→ **Your assignment**:
Establish how many lines below contain the string "using". Respond with that number alone.

→ **Records**:
[Start of Attachment]
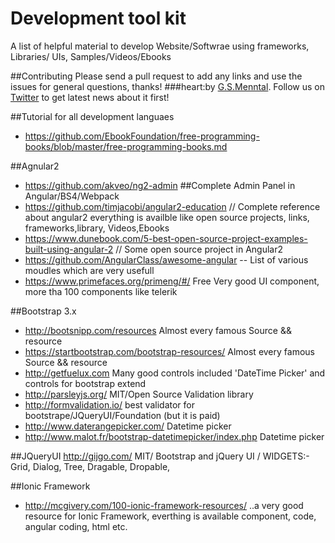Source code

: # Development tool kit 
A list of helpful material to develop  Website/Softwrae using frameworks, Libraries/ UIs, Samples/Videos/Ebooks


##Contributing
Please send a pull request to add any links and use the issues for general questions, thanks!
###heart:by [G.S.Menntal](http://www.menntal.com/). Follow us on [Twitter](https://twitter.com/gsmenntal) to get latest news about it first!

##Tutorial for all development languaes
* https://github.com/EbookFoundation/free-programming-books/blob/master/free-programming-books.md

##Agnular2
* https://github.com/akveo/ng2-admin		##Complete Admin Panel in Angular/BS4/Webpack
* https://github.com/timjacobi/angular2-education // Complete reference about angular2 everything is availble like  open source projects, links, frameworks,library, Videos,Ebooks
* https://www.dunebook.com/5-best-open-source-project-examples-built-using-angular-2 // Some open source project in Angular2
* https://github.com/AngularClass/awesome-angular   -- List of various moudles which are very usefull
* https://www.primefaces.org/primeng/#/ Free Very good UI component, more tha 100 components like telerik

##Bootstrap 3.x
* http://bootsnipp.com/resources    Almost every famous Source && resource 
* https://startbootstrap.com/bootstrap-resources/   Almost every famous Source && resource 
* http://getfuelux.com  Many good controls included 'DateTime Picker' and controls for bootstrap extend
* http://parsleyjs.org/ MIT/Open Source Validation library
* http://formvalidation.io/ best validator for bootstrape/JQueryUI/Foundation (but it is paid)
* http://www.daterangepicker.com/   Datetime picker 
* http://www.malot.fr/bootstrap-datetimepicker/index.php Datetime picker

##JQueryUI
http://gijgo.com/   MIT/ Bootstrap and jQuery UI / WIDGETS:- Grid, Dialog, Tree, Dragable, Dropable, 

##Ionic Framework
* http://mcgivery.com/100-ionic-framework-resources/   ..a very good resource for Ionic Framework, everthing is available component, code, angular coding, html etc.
[End of Attachment]
→ **Response**:
2